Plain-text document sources
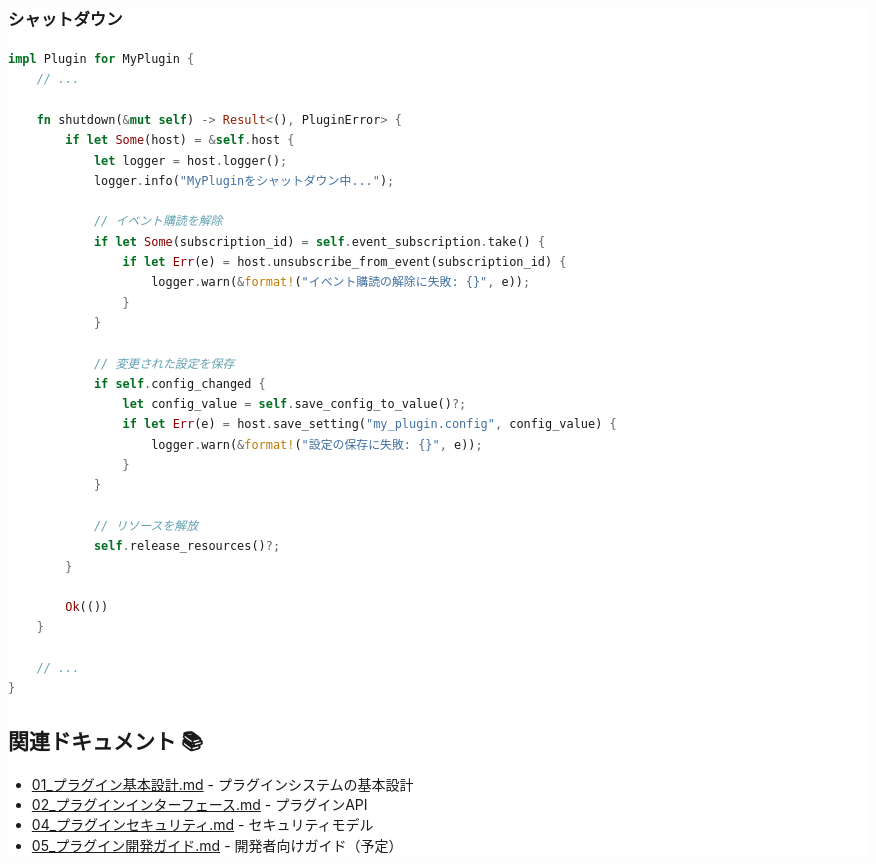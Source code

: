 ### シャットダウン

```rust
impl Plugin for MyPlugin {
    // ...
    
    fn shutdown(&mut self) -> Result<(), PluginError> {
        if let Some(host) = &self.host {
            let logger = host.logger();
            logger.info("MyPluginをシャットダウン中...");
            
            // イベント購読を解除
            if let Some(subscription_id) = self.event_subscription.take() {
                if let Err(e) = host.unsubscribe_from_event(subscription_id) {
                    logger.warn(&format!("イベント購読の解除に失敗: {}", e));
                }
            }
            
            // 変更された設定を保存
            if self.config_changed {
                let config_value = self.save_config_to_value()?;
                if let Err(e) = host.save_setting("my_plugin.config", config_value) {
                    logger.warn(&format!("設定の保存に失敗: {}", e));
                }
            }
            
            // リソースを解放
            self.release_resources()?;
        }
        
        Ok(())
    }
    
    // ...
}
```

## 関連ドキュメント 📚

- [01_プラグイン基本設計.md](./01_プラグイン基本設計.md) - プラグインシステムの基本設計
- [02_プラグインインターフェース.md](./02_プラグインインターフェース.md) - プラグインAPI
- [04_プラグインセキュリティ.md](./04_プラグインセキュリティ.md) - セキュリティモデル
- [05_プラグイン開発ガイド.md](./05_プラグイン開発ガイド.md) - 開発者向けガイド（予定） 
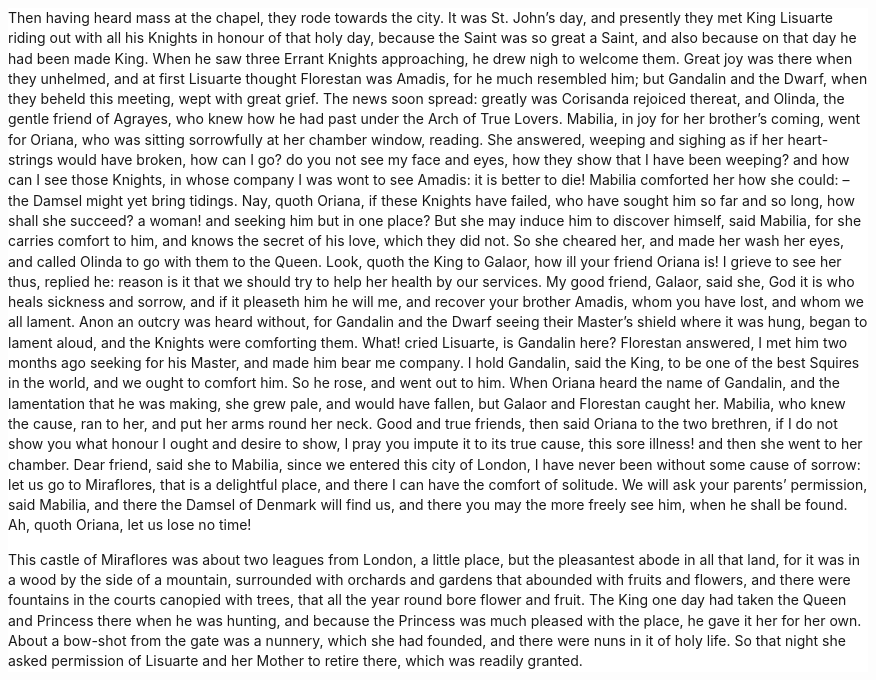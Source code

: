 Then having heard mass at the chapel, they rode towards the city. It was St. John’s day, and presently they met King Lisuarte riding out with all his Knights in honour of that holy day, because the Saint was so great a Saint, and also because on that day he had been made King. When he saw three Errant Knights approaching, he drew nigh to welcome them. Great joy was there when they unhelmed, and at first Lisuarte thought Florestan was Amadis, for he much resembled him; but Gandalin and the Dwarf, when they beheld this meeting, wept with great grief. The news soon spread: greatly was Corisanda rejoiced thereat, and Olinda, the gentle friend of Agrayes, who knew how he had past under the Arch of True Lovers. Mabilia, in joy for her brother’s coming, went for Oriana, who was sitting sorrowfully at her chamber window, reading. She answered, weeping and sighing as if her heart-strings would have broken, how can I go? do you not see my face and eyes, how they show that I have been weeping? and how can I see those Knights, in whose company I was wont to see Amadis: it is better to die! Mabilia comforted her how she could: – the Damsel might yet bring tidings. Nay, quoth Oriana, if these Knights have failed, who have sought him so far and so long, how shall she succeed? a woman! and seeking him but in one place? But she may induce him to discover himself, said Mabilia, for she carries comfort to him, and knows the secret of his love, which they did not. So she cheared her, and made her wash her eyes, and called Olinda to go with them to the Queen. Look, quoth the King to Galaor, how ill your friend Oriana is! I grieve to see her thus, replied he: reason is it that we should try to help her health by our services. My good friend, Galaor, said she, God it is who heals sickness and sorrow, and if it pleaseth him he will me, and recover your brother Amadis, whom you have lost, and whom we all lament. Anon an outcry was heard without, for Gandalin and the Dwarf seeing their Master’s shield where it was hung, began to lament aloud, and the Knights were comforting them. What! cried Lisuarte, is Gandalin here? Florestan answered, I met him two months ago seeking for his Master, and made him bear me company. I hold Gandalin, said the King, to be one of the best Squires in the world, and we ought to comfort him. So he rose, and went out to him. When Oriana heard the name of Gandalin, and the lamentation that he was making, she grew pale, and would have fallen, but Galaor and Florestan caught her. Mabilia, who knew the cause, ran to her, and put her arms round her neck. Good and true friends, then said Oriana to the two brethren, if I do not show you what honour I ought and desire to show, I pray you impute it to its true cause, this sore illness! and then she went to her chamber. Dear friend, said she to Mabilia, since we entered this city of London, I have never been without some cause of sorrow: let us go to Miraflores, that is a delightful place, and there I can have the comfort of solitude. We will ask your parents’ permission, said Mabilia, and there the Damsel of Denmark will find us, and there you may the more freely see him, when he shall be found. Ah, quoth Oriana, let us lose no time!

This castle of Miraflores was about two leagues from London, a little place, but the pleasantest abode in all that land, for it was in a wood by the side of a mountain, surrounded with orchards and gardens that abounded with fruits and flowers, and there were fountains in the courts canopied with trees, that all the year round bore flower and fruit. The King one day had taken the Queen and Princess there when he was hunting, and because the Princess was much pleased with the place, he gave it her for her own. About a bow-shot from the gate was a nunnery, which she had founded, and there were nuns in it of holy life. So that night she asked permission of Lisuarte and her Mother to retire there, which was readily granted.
==
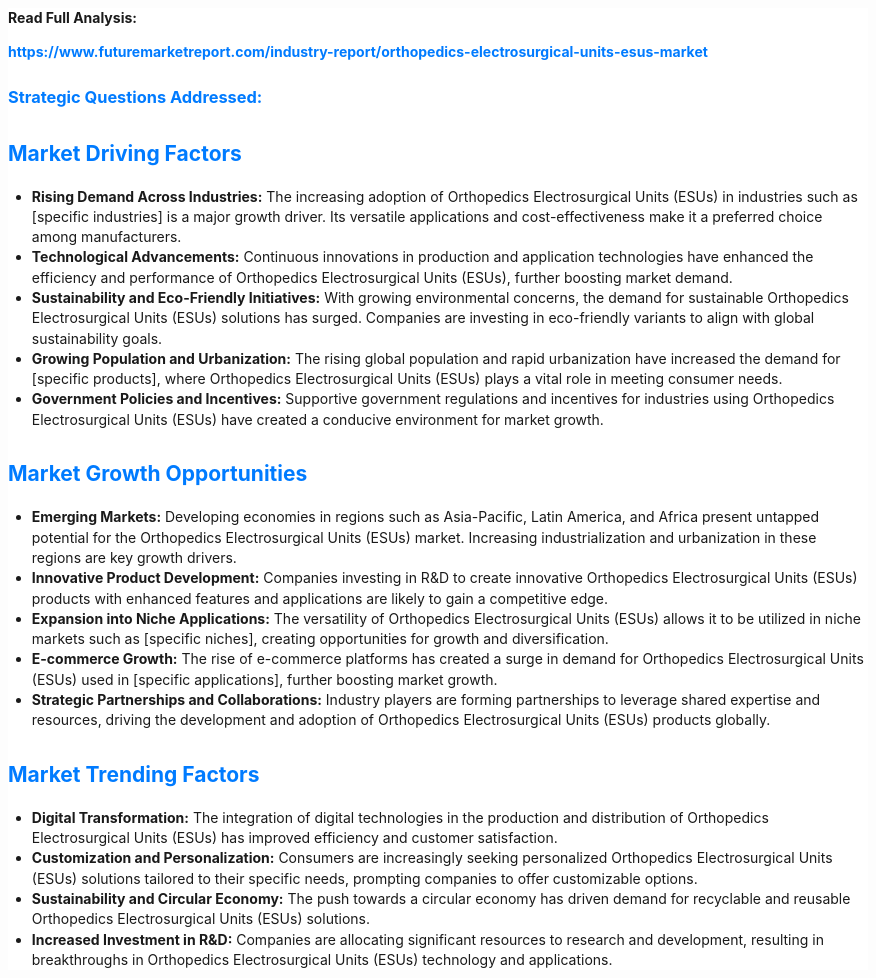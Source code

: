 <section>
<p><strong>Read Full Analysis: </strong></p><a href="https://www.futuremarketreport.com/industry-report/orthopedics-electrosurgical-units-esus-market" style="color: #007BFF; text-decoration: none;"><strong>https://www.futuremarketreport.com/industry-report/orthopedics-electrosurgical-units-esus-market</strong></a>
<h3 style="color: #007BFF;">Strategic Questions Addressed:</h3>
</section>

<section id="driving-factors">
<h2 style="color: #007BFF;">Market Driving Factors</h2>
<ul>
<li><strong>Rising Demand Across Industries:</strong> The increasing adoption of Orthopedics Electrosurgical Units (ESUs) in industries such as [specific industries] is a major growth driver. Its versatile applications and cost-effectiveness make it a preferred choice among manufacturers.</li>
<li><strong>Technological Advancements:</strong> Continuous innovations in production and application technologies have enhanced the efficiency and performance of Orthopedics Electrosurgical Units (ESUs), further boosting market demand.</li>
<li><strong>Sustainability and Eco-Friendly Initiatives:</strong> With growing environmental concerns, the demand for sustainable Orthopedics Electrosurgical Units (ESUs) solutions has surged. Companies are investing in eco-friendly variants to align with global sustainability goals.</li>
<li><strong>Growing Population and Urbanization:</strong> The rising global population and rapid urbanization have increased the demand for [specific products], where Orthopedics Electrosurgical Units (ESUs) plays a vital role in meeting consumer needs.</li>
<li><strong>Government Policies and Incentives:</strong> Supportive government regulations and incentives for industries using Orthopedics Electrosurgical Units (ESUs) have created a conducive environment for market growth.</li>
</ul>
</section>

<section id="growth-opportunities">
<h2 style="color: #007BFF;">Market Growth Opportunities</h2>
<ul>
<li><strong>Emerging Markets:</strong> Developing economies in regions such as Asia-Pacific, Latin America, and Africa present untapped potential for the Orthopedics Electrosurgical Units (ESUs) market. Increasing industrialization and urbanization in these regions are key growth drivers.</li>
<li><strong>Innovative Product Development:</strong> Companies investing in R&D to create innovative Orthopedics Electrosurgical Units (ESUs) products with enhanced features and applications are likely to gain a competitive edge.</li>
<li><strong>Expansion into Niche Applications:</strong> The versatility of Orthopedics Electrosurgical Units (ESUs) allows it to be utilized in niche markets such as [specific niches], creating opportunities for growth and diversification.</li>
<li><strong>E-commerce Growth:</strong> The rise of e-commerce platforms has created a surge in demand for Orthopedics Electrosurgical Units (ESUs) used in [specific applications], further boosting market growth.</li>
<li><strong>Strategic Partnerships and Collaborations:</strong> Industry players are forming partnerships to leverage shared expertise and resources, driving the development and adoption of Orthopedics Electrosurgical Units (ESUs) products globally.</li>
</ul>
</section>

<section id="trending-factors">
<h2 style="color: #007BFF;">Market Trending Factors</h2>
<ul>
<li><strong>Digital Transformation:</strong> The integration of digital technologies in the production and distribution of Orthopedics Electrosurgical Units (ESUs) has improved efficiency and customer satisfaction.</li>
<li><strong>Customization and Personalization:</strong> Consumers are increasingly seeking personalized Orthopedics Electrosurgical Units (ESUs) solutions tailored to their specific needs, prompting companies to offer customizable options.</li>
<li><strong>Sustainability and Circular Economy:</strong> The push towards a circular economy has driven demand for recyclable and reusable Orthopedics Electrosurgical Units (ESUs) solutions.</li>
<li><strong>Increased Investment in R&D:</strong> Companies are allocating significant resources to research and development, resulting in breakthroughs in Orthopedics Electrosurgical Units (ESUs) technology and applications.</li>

--- Task details ---
A bare number should be your reply: how many lines in the entries above include the word "host".

--- Response area ---
4